Backend API and api-models

Identity Manager (`identity-manager`)

Identity Manager is the Sylva backend: REST API, authentication, billing hooks, email, SSO flows, and operational endpoints. It is a LoopBack 2 application (loopback, loopback-boot) on Node.js 12 (see package.json engines in the repo).

Entry point: server/server.js — standard LoopBack bootstrapping, CORS, body limits, EJS views, favicon, then loopback-boot loads server/ configuration.

Responsibilities (high level)

CRUD and remote methods for SystemUser, Organization, Project, modules, files, seats, invitations, etc. (see API reference).
Auth: login/logout, JWT/session patterns, Firebase custom tokens, org access checks (/SystemUsers/{id}/fbAuthToken/{organizationId}, checkOrgAccess, …).
Integrations: Stripe (seats, invoices), SendGrid/Twilio (email/SMS), SAML/OIDC (Passport), GCP (Storage, Pub/Sub, Cloud Tasks, BigQuery clients in dependencies).
Views: password reset, magic link, SSO confirmation — rendered from server/views and email/views.

Configuration surfaces

Environment: NODE_ENV, LOCAL, secrets for tokens, API keys, GCP credentials (typical for App Engine or VM deploys).
Model config: server/model-config.json and variants (development, beta, production, …) select datasources and model roots.
Datasources: MongoDB connection and any other connectors defined under server/datasources*.json.

CORS and cookies

server/server.js configures CORS with credentials; allowed origins are based on host patterns (e.g. sylva.ac, and localhost in non-production).
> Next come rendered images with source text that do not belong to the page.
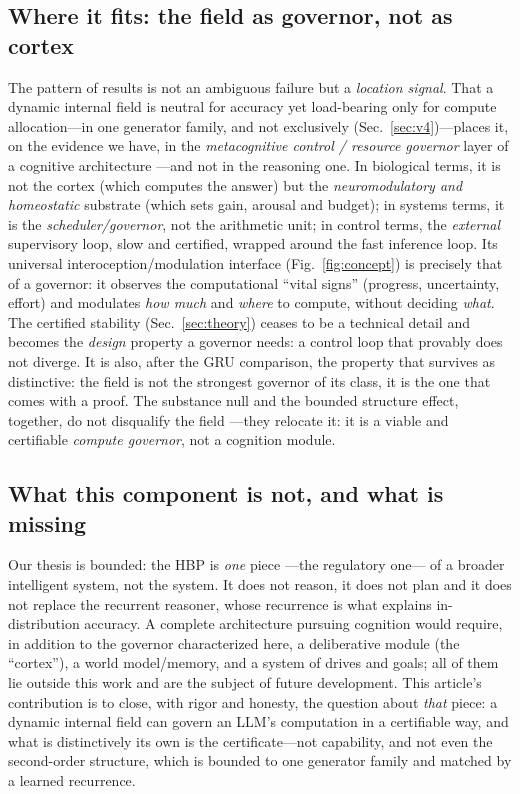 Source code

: \documentclass{article}
\begin{document}
\subsection{Where it fits: the field as governor, not as cortex}
The pattern of results is not an ambiguous failure but a \emph{location signal}.
That a dynamic internal field is neutral for accuracy yet load-bearing only
for compute allocation---in one generator family, and not exclusively
(Sec.~\ref{sec:v4})---places it, on the evidence we have, in the \emph{metacognitive control /
resource governor} layer of a cognitive architecture ---and not in the reasoning
one. In biological terms, it is not the cortex (which computes the answer) but
the \emph{neuromodulatory and homeostatic} substrate (which sets gain, arousal
and budget); in systems terms, it is the \emph{scheduler/governor}, not the
arithmetic unit; in control terms, the \emph{external} supervisory loop, slow and
certified, wrapped around the fast inference loop. Its universal
interoception/modulation interface (Fig.~\ref{fig:concept}) is precisely that of
a governor: it observes the computational ``vital signs'' (progress, uncertainty,
effort) and modulates \emph{how much} and \emph{where} to compute, without
deciding \emph{what}. The certified stability (Sec.~\ref{sec:theory}) ceases to
be a technical detail and becomes the \emph{design} property a governor needs: a
control loop that provably does not diverge. It is also, after the GRU
comparison, the property that survives as distinctive: the field is not the
strongest governor of its class, it is the one that comes with a proof. The
substance null and the bounded structure effect, together, do not disqualify the
field ---they relocate it: it is a viable and certifiable \emph{compute
governor}, not a cognition module.

\subsection{What this component is not, and what is missing}
Our thesis is bounded: the HBP is \emph{one} piece ---the regulatory one--- of a
broader intelligent system, not the system. It does not reason, it does not plan
and it does not replace the recurrent reasoner, whose recurrence is what
explains in-distribution accuracy. A complete architecture pursuing cognition would
require, in addition to the governor characterized here, a deliberative module
(the ``cortex''), a world model/memory, and a system of drives and goals; all of
them lie outside this work and are the subject of future development. This
article's contribution is to close, with rigor and honesty, the question about
\emph{that} piece: a dynamic internal field can govern an LLM's computation in a
certifiable way, and what is distinctively its own is the certificate---not
capability, and not even the second-order structure, which is bounded to one
generator family and matched by a learned recurrence.
\end{document}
Cookie parsing uses a per-request secret derived from user agent and TOKEN_SECRET. Large JSON bodies are allowed on /api/*, /sso/*, /v2/* for bulk editor payloads.

api-models (shared models)

api-models is the single source of truth for LoopBack model JSON (*.json) and model JavaScript (hooks, remote methods, validations) that define the Sylva API surface.

From package.json:

"description": "This is all the model definitions for all the SYLVA APIs"
"keywords": ["loopback", "api", "model", "sylva"]

It is not published as a standalone HTTP server ("main": "no-entry"). You do not npm start api-models in production.

Relationship to Identity Manager

Identity Manager’s server/model-config.json includes model roots such as:

loopback/common/models (framework)
../common/models — this is the api-models checkout

The repo uses a git submodule (see .gitmodules in identity-manager) pointing at github.com/sylva-ag/api-models.git. In a full clone you will have identity-manager/common/models populated from that submodule.

What lives in api-models

Typical layout (illustrative):

JSON models: e.g. project.json, system-user.json, organization.json — properties, relations, ACLs.
Per-model JS: project/methods/*.js, system-user/methods/*.js — remote methods and helpers.
Cross-cutting: CONFIG/ (Firebase, roles, helpers), email/ templates, worker/ methods that back /Worker/* routes.

CHANGELOG.md in api-models records semver releases; treat breaking API or schema changes like any other API rollout.

Developer workflow for API changes

Edit models/methods in api-models (or a branch).
Run Identity Manager locally against a dev database with common/models pointing at your branch (submodule pointer or symlink in dev only—never commit ad-hoc symlinks unless your team allows it).
Exercise endpoints via Sylva Enterprise or Postman; update this docs site API reference if you add or rename public contracts.
Tag/release api-models; update the submodule commit in identity-manager; deploy Identity Manager.

Worker endpoints vs `sylva-worker` repo

LoopBack exposes a Worker model with only remote methods (no generic CRUD)—for example cleanup and analytics hooks (see API reference Worker section). Long-running or specialized workloads may also live in the separate sylva-worker repository (see Background jobs and workers). Both are “workers” in the broad sense; the code location depends on the feature’s history and hosting model.